Гена шел своей дорогой. Начальственный голос настойчиво звал какого-то бойца, а тот почему-то не откликался на зов. Геннадий, наконец, заинтересовался: оглох парень, что ли?

Обернувшись, Гена обнаружил, что высокий военный звал именно его. Юноша вернулся и осведомился, чем может быть полезен.

— Почему не приветствуете? Почему стоите вразвалку? Ваша фамилия?

Военный старался говорить как можно строже, но получалось это у него несколько искусственно.

— Я ведь не думал, что вы меня зовете, простите, не знаю вашего имени-отчества, — отвечал Кореневский. — Вы меня хотели видеть?

В моторе «эмки» случилось, наверное, что-то очень серьезное, потому что спина склонившегося над ним водителя тряслась.

— Да, соскучился очень, давно не встречались! — сказал высокий военный. — Не видеть вас я хотел, а полюбопытствовать, почему не приветствуете старшего по званию?

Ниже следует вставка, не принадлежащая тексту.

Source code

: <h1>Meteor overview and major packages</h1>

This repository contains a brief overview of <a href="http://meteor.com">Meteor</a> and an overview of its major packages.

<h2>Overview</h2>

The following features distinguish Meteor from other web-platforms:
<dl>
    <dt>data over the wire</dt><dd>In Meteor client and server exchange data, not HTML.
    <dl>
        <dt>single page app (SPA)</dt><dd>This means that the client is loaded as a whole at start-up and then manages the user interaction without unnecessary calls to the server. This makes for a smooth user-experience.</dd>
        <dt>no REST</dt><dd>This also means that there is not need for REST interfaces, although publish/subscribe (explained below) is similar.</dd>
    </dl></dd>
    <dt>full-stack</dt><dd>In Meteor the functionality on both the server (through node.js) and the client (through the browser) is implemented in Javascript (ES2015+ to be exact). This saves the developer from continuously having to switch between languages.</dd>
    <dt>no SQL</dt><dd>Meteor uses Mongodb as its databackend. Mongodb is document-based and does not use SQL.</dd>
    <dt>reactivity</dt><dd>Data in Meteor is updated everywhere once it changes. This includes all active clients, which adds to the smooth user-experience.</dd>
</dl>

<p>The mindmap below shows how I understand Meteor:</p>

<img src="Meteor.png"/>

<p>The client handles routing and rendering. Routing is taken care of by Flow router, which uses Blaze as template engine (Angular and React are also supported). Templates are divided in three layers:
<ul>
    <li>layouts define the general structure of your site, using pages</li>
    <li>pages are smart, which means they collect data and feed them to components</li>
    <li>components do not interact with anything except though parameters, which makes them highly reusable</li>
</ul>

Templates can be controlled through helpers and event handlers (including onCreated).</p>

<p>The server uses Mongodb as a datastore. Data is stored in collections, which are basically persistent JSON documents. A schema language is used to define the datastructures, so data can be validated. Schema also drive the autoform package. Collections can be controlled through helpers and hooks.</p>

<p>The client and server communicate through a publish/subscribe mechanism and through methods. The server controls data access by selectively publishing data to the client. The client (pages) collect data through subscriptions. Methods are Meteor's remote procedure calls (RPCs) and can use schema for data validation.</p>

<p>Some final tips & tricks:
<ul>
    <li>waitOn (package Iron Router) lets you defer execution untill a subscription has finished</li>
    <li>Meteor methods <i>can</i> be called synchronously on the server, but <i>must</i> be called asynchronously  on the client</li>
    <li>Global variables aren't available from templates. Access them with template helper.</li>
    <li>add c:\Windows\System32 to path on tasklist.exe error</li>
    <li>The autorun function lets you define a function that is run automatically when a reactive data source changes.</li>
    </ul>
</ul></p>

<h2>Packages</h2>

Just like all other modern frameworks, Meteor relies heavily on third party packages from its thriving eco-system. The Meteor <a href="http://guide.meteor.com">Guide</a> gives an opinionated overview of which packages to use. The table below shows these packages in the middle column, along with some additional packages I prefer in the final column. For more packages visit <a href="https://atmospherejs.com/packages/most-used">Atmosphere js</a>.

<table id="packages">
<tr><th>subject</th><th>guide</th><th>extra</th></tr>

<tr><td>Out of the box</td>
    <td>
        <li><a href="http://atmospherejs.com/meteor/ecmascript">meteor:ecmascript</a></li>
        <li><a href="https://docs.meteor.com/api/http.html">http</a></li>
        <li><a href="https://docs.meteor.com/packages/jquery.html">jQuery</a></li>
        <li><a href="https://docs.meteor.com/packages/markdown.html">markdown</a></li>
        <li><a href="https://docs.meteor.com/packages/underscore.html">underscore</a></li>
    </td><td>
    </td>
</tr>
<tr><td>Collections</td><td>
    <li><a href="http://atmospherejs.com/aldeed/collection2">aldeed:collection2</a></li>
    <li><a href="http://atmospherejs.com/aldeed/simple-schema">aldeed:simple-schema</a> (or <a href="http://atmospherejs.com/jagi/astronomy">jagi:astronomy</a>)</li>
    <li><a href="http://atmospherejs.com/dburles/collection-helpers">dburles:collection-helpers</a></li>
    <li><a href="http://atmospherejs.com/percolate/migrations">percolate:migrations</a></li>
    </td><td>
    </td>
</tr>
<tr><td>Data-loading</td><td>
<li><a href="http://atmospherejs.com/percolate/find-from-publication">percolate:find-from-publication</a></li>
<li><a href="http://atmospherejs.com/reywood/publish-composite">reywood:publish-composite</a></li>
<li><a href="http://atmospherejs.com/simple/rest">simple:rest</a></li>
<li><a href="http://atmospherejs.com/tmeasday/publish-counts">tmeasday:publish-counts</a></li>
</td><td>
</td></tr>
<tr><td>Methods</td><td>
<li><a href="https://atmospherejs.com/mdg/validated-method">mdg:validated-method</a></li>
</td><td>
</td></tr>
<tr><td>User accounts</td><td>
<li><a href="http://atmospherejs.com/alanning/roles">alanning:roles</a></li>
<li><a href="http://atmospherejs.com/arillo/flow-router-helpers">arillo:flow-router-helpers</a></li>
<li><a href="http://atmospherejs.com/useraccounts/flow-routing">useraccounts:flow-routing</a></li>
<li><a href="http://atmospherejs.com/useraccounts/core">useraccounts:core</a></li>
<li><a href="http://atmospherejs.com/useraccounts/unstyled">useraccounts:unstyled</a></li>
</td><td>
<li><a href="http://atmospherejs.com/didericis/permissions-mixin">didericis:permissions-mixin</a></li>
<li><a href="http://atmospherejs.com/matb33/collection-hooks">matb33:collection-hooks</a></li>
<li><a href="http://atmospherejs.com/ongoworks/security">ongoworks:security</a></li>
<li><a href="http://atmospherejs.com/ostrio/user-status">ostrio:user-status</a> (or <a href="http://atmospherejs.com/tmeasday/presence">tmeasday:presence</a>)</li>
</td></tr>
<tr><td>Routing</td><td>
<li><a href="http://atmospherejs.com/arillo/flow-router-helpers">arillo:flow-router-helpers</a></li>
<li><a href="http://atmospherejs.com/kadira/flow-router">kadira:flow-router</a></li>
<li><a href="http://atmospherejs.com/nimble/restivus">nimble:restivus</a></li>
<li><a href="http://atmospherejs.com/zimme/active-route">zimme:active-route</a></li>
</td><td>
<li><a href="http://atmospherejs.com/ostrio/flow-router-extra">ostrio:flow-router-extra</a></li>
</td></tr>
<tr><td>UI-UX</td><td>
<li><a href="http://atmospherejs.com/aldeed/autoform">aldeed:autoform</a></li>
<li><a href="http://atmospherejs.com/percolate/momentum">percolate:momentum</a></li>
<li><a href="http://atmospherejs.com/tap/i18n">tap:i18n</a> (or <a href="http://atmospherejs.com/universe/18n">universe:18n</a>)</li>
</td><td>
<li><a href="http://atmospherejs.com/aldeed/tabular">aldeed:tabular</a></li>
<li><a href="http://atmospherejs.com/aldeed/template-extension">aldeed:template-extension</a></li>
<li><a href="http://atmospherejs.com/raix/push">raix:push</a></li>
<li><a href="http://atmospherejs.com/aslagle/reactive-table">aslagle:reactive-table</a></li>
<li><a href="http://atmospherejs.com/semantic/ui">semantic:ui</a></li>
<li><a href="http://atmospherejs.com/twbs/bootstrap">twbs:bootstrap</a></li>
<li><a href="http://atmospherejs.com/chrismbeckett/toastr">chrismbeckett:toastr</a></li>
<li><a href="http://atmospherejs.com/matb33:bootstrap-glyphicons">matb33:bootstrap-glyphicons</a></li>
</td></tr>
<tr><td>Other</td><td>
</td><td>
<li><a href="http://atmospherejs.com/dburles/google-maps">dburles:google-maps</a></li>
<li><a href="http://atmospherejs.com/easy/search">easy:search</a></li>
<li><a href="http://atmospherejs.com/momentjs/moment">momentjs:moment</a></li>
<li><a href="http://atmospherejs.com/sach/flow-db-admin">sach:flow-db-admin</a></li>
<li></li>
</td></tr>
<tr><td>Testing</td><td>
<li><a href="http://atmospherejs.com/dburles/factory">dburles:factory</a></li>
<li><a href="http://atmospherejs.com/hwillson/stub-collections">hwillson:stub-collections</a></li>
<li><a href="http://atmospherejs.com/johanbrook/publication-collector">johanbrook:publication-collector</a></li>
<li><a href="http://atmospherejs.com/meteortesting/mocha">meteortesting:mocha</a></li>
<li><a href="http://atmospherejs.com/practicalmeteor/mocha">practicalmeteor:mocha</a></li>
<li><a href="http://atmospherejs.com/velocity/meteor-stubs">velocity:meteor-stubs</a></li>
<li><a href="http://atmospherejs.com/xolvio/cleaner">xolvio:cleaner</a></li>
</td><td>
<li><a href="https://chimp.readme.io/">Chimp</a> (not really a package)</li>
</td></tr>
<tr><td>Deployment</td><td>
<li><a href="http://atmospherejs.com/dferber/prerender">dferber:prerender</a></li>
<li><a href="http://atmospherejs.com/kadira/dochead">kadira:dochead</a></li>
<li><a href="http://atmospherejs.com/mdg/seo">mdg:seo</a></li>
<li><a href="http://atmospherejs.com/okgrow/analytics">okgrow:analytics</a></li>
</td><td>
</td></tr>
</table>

— Видите ли, этого я еще не умею, я ведь из Ленинграда, недавно приехал с Аркадием Ефимовичем…

— Нечего сказать, боевое пополнение в нашем агитвзводе! Куда направляетесь?

— В парикмахерскую.

В глазах представительного военного сверкнули искорки и быстро погасли.

— Идите, — сказал он. — И передайте старшему лейтенанту Обранту, что бригадный комиссар велел научить вас для начала приветствовать старших и не носить шинель, как халат!

— Хорошо, товарищ бригадный комиссар, я скоро увижу Аркадия Ефимовича и передам обязательно, не беспокойтесь, — пообещал Гена и отправился дальше. Он не видел, как, глядя ему вслед, хохотали комиссар и его водитель.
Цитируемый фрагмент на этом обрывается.